** Source data follows **

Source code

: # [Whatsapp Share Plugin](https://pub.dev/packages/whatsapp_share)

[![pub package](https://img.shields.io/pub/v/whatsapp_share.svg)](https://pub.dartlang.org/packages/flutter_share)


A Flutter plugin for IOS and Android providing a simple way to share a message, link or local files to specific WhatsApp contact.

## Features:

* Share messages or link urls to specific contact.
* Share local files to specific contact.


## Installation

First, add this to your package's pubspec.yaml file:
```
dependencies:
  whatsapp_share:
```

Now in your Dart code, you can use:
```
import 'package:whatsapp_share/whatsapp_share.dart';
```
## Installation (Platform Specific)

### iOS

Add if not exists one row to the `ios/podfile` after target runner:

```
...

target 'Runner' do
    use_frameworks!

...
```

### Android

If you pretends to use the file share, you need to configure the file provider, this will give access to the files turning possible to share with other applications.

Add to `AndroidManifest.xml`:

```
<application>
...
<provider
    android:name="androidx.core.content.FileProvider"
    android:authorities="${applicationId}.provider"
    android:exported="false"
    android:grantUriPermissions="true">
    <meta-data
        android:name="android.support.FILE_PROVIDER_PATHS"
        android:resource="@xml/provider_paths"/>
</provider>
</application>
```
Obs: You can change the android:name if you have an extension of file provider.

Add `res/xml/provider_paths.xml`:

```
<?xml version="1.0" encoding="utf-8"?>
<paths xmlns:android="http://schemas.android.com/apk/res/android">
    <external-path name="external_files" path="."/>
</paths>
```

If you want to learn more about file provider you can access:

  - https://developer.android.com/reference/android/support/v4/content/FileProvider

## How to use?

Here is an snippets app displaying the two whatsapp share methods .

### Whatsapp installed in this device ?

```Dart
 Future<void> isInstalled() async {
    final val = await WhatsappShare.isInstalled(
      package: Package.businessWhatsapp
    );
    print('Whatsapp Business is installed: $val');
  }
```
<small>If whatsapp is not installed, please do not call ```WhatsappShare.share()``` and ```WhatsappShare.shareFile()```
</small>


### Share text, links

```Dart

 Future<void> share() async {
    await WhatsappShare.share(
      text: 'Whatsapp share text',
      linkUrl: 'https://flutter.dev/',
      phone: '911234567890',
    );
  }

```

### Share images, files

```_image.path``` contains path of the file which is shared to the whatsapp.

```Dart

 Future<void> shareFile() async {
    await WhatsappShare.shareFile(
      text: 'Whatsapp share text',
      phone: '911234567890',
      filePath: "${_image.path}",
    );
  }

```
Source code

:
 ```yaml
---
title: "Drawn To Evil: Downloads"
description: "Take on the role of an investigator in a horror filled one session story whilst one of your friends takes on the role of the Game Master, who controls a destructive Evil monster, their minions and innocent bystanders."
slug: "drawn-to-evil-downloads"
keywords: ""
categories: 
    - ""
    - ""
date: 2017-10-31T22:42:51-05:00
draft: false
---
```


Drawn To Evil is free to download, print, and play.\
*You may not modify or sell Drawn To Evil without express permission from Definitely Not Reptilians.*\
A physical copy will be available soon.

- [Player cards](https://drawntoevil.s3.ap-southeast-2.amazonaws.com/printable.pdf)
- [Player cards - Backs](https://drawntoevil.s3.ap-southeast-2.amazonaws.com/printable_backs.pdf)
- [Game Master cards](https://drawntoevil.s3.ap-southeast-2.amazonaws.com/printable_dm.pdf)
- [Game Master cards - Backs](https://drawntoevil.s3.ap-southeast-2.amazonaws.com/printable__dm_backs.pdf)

** End of Source data **

What is being asked :: Print each record word for word.

Solution to this problem ::
Source code

: # [Whatsapp Share Plugin](https://pub.dev/packages/whatsapp_share)

[![pub package](https://img.shields.io/pub/v/whatsapp_share.svg)](https://pub.dartlang.org/packages/flutter_share)


A Flutter plugin for IOS and Android providing a simple way to share a message, link or local files to specific WhatsApp contact.

## Features:

* Share messages or link urls to specific contact.
* Share local files to specific contact.


## Installation

First, add this to your package's pubspec.yaml file:
```
dependencies:
  whatsapp_share:
```

Now in your Dart code, you can use:
```
import 'package:whatsapp_share/whatsapp_share.dart';
```
## Installation (Platform Specific)

### iOS

Add if not exists one row to the `ios/podfile` after target runner:

```
...

target 'Runner' do
    use_frameworks!

...
```

### Android

If you pretends to use the file share, you need to configure the file provider, this will give access to the files turning possible to share with other applications.

Add to `AndroidManifest.xml`:

```
<application>
...
<provider
    android:name="androidx.core.content.FileProvider"
    android:authorities="${applicationId}.provider"
    android:exported="false"
    android:grantUriPermissions="true">
    <meta-data
        android:name="android.support.FILE_PROVIDER_PATHS"
        android:resource="@xml/provider_paths"/>
</provider>
</application>
```
Obs: You can change the android:name if you have an extension of file provider.

Add `res/xml/provider_paths.xml`:

```
<?xml version="1.0" encoding="utf-8"?>
<paths xmlns:android="http://schemas.android.com/apk/res/android">
    <external-path name="external_files" path="."/>
</paths>
```

If you want to learn more about file provider you can access:

  - https://developer.android.com/reference/android/support/v4/content/FileProvider

## How to use?

Here is an snippets app displaying the two whatsapp share methods .

### Whatsapp installed in this device ?

```Dart
 Future<void> isInstalled() async {
    final val = await WhatsappShare.isInstalled(
      package: Package.businessWhatsapp
    );
    print('Whatsapp Business is installed: $val');
  }
```
<small>If whatsapp is not installed, please do not call ```WhatsappShare.share()``` and ```WhatsappShare.shareFile()```
</small>


### Share text, links

```Dart

 Future<void> share() async {
    await WhatsappShare.share(
      text: 'Whatsapp share text',
      linkUrl: 'https://flutter.dev/',
      phone: '911234567890',
    );
  }

```

### Share images, files

```_image.path``` contains path of the file which is shared to the whatsapp.

```Dart

 Future<void> shareFile() async {
    await WhatsappShare.shareFile(
      text: 'Whatsapp share text',
      phone: '911234567890',
      filePath: "${_image.path}",
    );
  }

```
Source code

:
 ```yaml
---
title: "Drawn To Evil: Downloads"
description: "Take on the role of an investigator in a horror filled one session story whilst one of your friends takes on the role of the Game Master, who controls a destructive Evil monster, their minions and innocent bystanders."
slug: "drawn-to-evil-downloads"
keywords: ""
categories: 
    - ""
    - ""
date: 2017-10-31T22:42:51-05:00
draft: false
---
```


Drawn To Evil is free to download, print, and play.\
*You may not modify or sell Drawn To Evil without express permission from Definitely Not Reptilians.*\
A physical copy will be available soon.

- [Player cards](https://drawntoevil.s3.ap-southeast-2.amazonaws.com/printable.pdf)
- [Player cards - Backs](https://drawntoevil.s3.ap-southeast-2.amazonaws.com/printable_backs.pdf)
- [Game Master cards](https://drawntoevil.s3.ap-southeast-2.amazonaws.com/printable_dm.pdf)
- [Game Master cards - Backs](https://drawntoevil.s3.ap-southeast-2.amazonaws.com/printable__dm_backs.pdf)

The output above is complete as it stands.